When we first meet our hero, Mickey is steering his mule-drawn cart along a dirt road in a rural area, while Pluto gallops alongside. The cart is loaded with musical instruments but we never find out where Mickey is supposed to deliver them, because once he sets eyes on Minnie, who is busy washing clothes at an old-fashioned washtub, he stops his cart, abandons his mission, and embarks on a flirtation. (They may as well have titled this short Goofing Off.) Minnie sings "In the Shade of the Old Apple Tree" as she works, but as soon as Mickey joins her the tempo of the song accelerates and turns jazzy. Mickey gets so carried away he whacks a beehive to keep rhythm. The beehive flies through the air and lands on his mule, who responds by kicking the cart and sending the musical instruments every which way. But instead of chaos this leads to a concert: the instruments land conveniently near Minnie's farm animals, each of whom takes one up and joins in. Now they launch into a rousing rendition of "The Stars and Stripes Forever" with Mickey at the keyboard while Minnie beats a tambourine. (The gags in this sequence look like a dress rehearsal for the classic color short The Band Concert made a few years later.) Mickey is still rather callous at this stage of his development, knocking out a drum solo on the heads of ducks and on a turtle's shell, but everyone seems happy enough to play along.

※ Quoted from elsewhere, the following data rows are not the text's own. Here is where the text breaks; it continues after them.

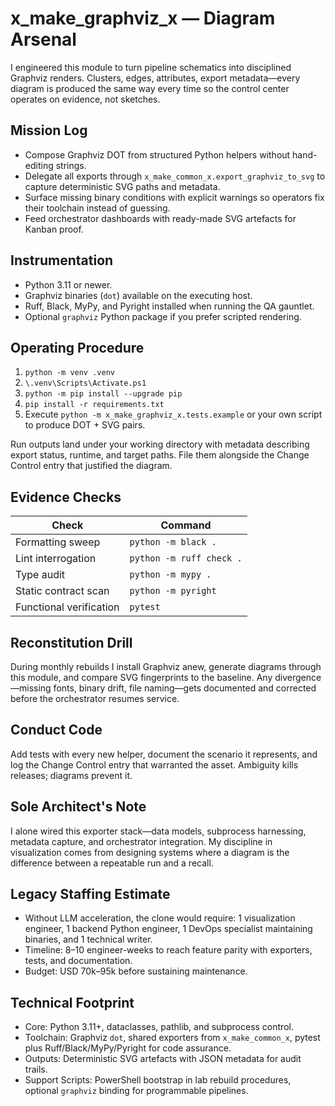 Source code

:# x_make_graphviz_x — Diagram Arsenal

I engineered this module to turn pipeline schematics into disciplined Graphviz renders. Clusters, edges, attributes, export metadata—every diagram is produced the same way every time so the control center operates on evidence, not sketches.

## Mission Log
- Compose Graphviz DOT from structured Python helpers without hand-editing strings.
- Delegate all exports through `x_make_common_x.export_graphviz_to_svg` to capture deterministic SVG paths and metadata.
- Surface missing binary conditions with explicit warnings so operators fix their toolchain instead of guessing.
- Feed orchestrator dashboards with ready-made SVG artefacts for Kanban proof.

## Instrumentation
- Python 3.11 or newer.
- Graphviz binaries (`dot`) available on the executing host.
- Ruff, Black, MyPy, and Pyright installed when running the QA gauntlet.
- Optional `graphviz` Python package if you prefer scripted rendering.

## Operating Procedure
1. `python -m venv .venv`
2. `\.venv\Scripts\Activate.ps1`
3. `python -m pip install --upgrade pip`
4. `pip install -r requirements.txt`
5. Execute `python -m x_make_graphviz_x.tests.example` or your own script to produce DOT + SVG pairs.

Run outputs land under your working directory with metadata describing export status, runtime, and target paths. File them alongside the Change Control entry that justified the diagram.

## Evidence Checks
| Check | Command |
| --- | --- |
| Formatting sweep | `python -m black .` |
| Lint interrogation | `python -m ruff check .` |
| Type audit | `python -m mypy .` |
| Static contract scan | `python -m pyright` |
| Functional verification | `pytest` |

## Reconstitution Drill
During monthly rebuilds I install Graphviz anew, generate diagrams through this module, and compare SVG fingerprints to the baseline. Any divergence—missing fonts, binary drift, file naming—gets documented and corrected before the orchestrator resumes service.

## Conduct Code
Add tests with every new helper, document the scenario it represents, and log the Change Control entry that warranted the asset. Ambiguity kills releases; diagrams prevent it.

## Sole Architect's Note
I alone wired this exporter stack—data models, subprocess harnessing, metadata capture, and orchestrator integration. My discipline in visualization comes from designing systems where a diagram is the difference between a repeatable run and a recall.

## Legacy Staffing Estimate
- Without LLM acceleration, the clone would require: 1 visualization engineer, 1 backend Python engineer, 1 DevOps specialist maintaining binaries, and 1 technical writer.
- Timeline: 8–10 engineer-weeks to reach feature parity with exporters, tests, and documentation.
- Budget: USD 70k–95k before sustaining maintenance.

## Technical Footprint
- Core: Python 3.11+, dataclasses, pathlib, and subprocess control.
- Toolchain: Graphviz `dot`, shared exporters from `x_make_common_x`, pytest plus Ruff/Black/MyPy/Pyright for code assurance.
- Outputs: Deterministic SVG artefacts with JSON metadata for audit trails.
- Support Scripts: PowerShell bootstrap in lab rebuild procedures, optional `graphviz` binding for programmable pipelines.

In the last section of this short a touch of suspense is introduced when Pluto wanders away from the farm into a nearby road construction site, where workers are using dynamite to blast obstructions. When one of these guys lights a stick of dynamite and throws it, Pluto is only too happy to chase it down and bring it back. Strangely enough the men don't appreciate the dog's playfulness, so he carries his prize to Mickey and Minnie. Even when the dynamite detonates, leaving that poor mule totally hairless, Mickey and Minnie are entirely unscathed and still smiling, and still playing their music right down to a final gag at the fade-out.

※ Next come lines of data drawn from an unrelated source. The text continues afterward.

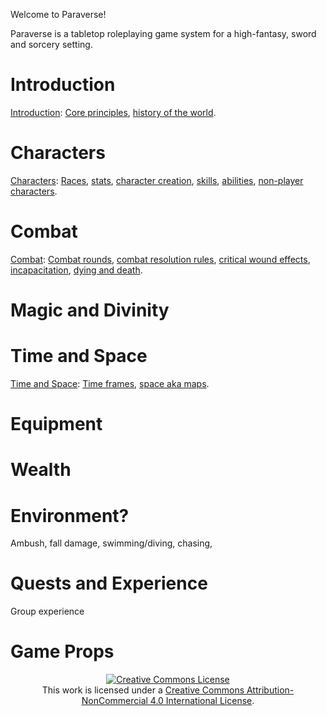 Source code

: Welcome to Paraverse!

Paraverse is a tabletop roleplaying game system for a high-fantasy, sword and sorcery setting.

# Introduction
[Introduction](pages/introduction): [Core principles](pages/introduction#core-principles), [history of the world](pages/introduction#history-of-the-world).

# Characters
[Characters](pages/characters): [Races](pages/characters#races), [stats](pages/characters#stats), [character creation](pages/characters#character-creation), [skills](pages/characters#skills), [abilities](pages/characters#abilities), [non-player characters](pages/characters#non-player-characters).

# Combat
[Combat](pages/combat): [Combat rounds](pages/combat#combat-rounds), [combat resolution rules](pages/combat#combat-resolution-rules), [critical wound effects](pages/combat#critical-wound-effects), [incapacitation](pages/combat#incapacitation), [dying and death](pages/combat#dying-and-death).

# Magic and Divinity

# Time and Space
[Time and Space](pages/time-and-space): [Time frames](pages/time-and-space#time-frames), [space aka maps](pages/time-and-space#space-aka-maps).

# Equipment

# Wealth

# Environment?
Ambush, fall damage, swimming/diving, chasing,

# Quests and Experience
Group experience

# Game Props

 <div style="text-align:center;"><a rel="license" href="http://creativecommons.org/licenses/by-nc/4.0/"><img alt="Creative Commons License" style="border-width:0" src="https://i.creativecommons.org/l/by-nc/4.0/88x31.png" /></a><br />This work is licensed under a <a rel="license" href="http://creativecommons.org/licenses/by-nc/4.0/">Creative Commons Attribution-NonCommercial 4.0 International License</a>.</div>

The Delivery Boy is not an exceptional cartoon, but it sure is typical of its studio in all the best ways—and some of the worst ways, too. The familiar Disney predilection for posterior-related comedy is evident throughout: Mickey plays the piano with his bottom, Minnie repeatedly bends over and exposes her patched panties to our view, and at one point she sits on her tambourine, which Mickey whacks. There's also a curious ethnic gag that feels like the kind of thing the Fleischer animators would use (more appropriately) in an Eastern urban setting. When Pluto enters the construction site he passes a series of warning signs in various languages, including French, German, Spanish, and Hebrew. Sitting atop this last sign is a turtle, who leaps up and performs a brief Semitic dance. Personally I find this gratuitous gag more odd than anything else, and decidedly uncharacteristic of the studio's house style, but fortunately the Disney staff didn't indulge in this sort of thing very often.

Within another year or two the Mickey Mouse shorts would improve in every way, with better story construction, smoother animation, and funnier gags, but a number of these early entries are still fun to see, while even the occasional rough edges are of interest to buffs. Besides, I just have to admire the spirit in anyone, real or imagined, who keeps right on playing "The Stars and Stripes Forever" after being blown sky high!